Instructions for the task
Take from the data every line in which the word "component" is found.

***** Given entries *****

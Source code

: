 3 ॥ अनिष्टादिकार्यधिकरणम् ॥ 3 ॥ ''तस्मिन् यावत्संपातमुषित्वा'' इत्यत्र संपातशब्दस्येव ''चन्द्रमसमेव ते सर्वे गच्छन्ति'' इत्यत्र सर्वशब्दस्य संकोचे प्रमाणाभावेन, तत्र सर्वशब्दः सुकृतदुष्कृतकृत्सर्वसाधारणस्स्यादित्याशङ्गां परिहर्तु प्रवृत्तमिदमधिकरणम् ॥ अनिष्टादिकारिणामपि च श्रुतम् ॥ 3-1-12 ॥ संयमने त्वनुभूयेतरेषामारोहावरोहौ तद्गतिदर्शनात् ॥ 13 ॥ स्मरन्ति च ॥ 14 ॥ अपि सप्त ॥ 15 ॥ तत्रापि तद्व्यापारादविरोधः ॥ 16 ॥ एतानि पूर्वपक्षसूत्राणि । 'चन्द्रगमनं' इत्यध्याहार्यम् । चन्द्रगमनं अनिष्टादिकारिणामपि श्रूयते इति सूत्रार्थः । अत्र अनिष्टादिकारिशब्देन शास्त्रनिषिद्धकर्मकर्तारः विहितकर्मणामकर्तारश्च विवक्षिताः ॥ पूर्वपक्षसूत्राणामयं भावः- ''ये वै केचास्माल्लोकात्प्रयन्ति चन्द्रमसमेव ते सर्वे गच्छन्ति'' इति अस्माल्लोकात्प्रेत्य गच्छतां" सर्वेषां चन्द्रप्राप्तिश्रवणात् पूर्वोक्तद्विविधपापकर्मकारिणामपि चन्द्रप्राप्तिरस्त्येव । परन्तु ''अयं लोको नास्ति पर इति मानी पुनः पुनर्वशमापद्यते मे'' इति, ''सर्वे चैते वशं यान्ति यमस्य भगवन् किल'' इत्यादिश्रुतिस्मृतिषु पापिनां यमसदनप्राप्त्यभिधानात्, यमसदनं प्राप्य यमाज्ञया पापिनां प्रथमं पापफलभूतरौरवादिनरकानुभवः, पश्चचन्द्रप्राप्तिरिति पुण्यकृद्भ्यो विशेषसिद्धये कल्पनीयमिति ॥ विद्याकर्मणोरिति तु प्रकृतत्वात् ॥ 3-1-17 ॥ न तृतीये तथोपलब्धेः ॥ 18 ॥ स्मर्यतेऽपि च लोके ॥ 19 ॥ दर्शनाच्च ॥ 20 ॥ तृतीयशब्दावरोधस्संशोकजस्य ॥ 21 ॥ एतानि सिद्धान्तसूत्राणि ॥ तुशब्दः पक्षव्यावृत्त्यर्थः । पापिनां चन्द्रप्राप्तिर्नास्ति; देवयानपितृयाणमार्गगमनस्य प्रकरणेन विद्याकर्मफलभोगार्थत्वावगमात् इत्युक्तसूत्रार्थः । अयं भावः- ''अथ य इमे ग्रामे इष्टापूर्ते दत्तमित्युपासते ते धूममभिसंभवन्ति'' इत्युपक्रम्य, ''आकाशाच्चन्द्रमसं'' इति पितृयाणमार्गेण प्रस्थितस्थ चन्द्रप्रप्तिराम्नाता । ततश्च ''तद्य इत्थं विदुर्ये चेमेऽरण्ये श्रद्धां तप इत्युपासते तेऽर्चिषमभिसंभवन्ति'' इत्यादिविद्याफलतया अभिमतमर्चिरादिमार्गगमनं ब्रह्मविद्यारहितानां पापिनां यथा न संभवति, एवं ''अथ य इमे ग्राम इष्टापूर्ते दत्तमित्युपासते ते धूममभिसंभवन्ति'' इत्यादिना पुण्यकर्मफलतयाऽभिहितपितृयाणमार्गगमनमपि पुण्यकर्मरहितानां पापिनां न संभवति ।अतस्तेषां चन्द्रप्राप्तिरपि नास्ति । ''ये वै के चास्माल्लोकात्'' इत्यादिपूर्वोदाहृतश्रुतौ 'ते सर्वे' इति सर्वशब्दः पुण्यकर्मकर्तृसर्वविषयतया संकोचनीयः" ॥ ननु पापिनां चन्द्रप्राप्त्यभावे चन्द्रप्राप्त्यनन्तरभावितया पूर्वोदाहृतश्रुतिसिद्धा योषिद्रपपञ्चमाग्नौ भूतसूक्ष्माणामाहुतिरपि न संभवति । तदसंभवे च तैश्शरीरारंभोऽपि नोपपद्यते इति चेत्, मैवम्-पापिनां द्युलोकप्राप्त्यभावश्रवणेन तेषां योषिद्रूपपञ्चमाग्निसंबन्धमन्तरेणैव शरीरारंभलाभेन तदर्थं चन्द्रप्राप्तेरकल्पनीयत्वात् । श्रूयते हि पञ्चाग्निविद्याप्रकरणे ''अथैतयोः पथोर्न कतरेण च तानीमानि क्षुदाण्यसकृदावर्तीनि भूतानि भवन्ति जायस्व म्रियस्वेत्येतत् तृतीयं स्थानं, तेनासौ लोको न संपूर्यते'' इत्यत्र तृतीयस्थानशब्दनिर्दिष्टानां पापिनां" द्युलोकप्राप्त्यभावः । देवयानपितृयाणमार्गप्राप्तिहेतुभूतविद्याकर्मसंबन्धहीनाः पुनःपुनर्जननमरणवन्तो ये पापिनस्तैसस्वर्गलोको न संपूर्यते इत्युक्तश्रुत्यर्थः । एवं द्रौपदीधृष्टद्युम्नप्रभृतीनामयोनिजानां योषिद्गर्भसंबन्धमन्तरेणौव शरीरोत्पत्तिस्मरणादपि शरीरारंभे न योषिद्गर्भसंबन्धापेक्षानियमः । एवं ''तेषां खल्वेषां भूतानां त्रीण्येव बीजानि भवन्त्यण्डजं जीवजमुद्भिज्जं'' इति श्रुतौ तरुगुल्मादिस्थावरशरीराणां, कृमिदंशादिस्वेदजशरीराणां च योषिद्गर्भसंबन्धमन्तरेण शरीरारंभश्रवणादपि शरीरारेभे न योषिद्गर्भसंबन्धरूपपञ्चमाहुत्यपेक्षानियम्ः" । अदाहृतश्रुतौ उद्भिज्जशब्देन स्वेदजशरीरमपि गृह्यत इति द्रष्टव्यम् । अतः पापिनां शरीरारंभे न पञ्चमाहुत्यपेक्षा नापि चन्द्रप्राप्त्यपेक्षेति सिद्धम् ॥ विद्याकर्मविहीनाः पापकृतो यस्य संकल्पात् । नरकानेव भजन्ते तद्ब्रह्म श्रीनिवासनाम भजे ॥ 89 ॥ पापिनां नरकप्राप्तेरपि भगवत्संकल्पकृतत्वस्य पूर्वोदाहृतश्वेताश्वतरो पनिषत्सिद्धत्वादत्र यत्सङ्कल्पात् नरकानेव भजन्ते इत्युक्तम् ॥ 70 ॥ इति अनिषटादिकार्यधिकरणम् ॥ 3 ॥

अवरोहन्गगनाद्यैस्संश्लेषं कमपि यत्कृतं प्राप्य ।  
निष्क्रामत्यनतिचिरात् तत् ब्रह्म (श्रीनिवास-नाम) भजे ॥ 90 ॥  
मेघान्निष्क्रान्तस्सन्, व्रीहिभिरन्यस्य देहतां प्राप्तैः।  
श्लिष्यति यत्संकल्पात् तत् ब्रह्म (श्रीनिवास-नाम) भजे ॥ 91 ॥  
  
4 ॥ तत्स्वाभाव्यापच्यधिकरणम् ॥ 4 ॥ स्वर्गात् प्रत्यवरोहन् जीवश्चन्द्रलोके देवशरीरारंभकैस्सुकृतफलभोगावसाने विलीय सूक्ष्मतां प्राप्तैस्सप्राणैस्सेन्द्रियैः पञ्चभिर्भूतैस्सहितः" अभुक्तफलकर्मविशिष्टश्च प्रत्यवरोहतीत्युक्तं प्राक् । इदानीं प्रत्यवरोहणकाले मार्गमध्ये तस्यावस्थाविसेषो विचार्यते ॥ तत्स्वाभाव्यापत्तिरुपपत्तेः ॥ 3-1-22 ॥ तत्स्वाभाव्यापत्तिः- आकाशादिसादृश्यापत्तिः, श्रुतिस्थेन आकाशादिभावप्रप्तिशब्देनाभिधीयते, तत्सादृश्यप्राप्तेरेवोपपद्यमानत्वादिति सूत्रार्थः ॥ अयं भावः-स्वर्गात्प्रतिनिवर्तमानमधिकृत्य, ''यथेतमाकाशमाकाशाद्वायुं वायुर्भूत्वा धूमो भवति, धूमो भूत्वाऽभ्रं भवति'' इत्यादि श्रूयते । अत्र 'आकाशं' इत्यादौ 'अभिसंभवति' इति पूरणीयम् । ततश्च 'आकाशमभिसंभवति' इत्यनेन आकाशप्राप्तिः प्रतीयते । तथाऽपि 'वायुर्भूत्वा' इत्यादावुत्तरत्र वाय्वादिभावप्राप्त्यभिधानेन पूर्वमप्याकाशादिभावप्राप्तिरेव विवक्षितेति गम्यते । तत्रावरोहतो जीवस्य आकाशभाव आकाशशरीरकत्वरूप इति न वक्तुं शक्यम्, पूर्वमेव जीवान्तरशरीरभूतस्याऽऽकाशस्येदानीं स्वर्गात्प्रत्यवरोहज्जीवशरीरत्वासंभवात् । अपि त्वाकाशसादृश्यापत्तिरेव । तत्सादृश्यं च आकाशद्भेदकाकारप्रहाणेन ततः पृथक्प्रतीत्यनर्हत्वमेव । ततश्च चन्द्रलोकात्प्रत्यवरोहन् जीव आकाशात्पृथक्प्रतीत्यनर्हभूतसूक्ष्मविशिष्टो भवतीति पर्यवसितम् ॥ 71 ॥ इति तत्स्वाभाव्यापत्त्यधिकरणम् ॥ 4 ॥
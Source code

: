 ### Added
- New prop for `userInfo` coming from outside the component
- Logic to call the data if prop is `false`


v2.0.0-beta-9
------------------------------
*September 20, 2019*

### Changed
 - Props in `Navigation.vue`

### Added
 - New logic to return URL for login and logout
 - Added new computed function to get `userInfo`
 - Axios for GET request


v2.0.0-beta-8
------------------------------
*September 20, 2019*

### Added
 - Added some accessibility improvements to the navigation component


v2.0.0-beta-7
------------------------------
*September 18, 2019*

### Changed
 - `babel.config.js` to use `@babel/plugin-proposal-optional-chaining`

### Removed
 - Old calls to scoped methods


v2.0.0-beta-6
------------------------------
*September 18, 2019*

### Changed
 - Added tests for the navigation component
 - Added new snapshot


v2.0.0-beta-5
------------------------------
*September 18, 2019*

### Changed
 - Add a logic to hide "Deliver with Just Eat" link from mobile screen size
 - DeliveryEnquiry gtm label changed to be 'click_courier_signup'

*****

Task result
- New prop for `userInfo` coming from outside the component
 - Added some accessibility improvements to the navigation component
 - Added tests for the navigation component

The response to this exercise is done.